** INPUT DATA follows **

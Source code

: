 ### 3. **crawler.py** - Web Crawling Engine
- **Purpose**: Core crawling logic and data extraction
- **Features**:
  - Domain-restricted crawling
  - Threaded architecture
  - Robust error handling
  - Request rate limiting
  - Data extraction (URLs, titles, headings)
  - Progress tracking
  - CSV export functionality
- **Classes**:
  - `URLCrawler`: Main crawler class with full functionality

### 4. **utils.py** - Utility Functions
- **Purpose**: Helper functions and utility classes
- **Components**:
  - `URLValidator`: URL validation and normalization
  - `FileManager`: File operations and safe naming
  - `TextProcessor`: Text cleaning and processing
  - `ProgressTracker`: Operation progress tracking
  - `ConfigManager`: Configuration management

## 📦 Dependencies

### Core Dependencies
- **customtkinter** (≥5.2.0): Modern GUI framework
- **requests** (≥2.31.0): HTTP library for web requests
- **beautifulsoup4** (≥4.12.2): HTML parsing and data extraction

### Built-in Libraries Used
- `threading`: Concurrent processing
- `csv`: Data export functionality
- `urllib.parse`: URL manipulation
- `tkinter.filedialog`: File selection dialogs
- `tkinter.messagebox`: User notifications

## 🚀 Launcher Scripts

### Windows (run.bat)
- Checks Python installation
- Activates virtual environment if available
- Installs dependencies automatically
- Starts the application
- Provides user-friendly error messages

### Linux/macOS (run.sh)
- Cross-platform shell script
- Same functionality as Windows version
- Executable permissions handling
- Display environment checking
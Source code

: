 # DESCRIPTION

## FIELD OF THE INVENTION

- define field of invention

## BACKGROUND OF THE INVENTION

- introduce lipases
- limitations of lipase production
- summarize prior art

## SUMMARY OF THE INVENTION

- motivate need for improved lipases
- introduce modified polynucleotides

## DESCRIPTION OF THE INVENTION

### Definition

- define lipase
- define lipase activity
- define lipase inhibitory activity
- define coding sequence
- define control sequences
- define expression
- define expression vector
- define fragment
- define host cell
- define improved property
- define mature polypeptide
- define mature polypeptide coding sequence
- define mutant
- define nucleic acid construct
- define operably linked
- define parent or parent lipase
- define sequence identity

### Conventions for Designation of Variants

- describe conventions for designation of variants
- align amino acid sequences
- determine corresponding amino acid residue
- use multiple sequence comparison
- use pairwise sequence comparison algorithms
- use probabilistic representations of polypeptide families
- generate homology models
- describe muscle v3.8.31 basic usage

** End of INPUT DATA **

*REQUIRED WORK*
In the listing above, find the line with "- Starts the application" and the line with "## FIELD OF THE INVENTION". Output those two lines and every line between them, exactly as written.

*SOLUTION BELOW*
- Starts the application
- Provides user-friendly error messages

### Linux/macOS (run.sh)
- Cross-platform shell script
- Same functionality as Windows version
- Executable permissions handling
- Display environment checking
Source code

: # DESCRIPTION

## FIELD OF THE INVENTION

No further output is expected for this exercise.